──────── EXERCISE DATA
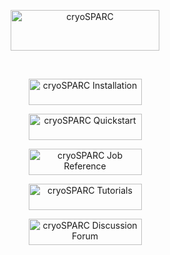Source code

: <p align="center"><a href="https://cryosparc.com"><img src="https://structura-assets.s3.amazonaws.com/Link-cryoSPARC%402x.png" alt="cryoSPARC" width="238px" height="65px"></a></p>
<br />
<p align="center"><a href="https://cryosparc.com/docs/reference/install/"><img src="https://structura-assets.s3.amazonaws.com/Link-Installation%402x.png" alt="cryoSPARC Installation" width="181px" height="42px"></a></p>
<p align="center"><a href="https://cryosparc.com/docs/quickstart/"><img src="https://structura-assets.s3.amazonaws.com/Link-Quickstart%402x.png" alt="cryoSPARC Quickstart" width="181px" height="42px"></a></p>
<p align="center"><a href="https://cryosparc.com/docs/reference/jobs/"><img src="https://structura-assets.s3.amazonaws.com/Link-Reference%402x.png" alt="cryoSPARC Job Reference" width="181px" height="42px"></a></p>
<p align="center"><a href="https://cryosparc.com/docs/tutorials/"><img src="https://structura-assets.s3.amazonaws.com/Link-Tutorials%402x.png" alt="cryoSPARC Tutorials" width="181px" height="42px"></a></p>
<p align="center"><a href="https://discuss.cryosparc.com"><img src="https://structura-assets.s3.amazonaws.com/Link-Forum%402x.png" alt="cryoSPARC Discussion Forum" width="181px" height="42px"></a></p>
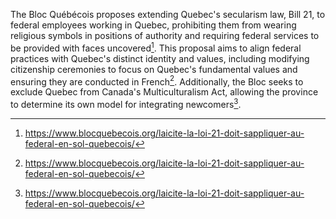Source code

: The Bloc Québécois proposes extending Quebec's secularism law, Bill 21, to federal employees working in Quebec, prohibiting them from wearing religious symbols in positions of authority and requiring federal services to be provided with faces uncovered[^1]. This proposal aims to align federal practices with Quebec's distinct identity and values, including modifying citizenship ceremonies to focus on Quebec's fundamental values and ensuring they are conducted in French[^2]. Additionally, the Bloc seeks to exclude Quebec from Canada's Multiculturalism Act, allowing the province to determine its own model for integrating newcomers[^3].

[^1]: https://www.blocquebecois.org/laicite-la-loi-21-doit-sappliquer-au-federal-en-sol-quebecois/
[^2]: https://www.blocquebecois.org/laicite-la-loi-21-doit-sappliquer-au-federal-en-sol-quebecois/
[^3]: https://www.blocquebecois.org/laicite-la-loi-21-doit-sappliquer-au-federal-en-sol-quebecois/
────────────────
WHAT YOU SHOULD DO = In the records, which lines mention the word "reference"? Copy those lines.

WRITTEN RESPONSE =
<p align="center"><a href="https://cryosparc.com/docs/reference/install/"><img src="https://structura-assets.s3.amazonaws.com/Link-Installation%402x.png" alt="cryoSPARC Installation" width="181px" height="42px"></a></p>
<p align="center"><a href="https://cryosparc.com/docs/reference/jobs/"><img src="https://structura-assets.s3.amazonaws.com/Link-Reference%402x.png" alt="cryoSPARC Job Reference" width="181px" height="42px"></a></p>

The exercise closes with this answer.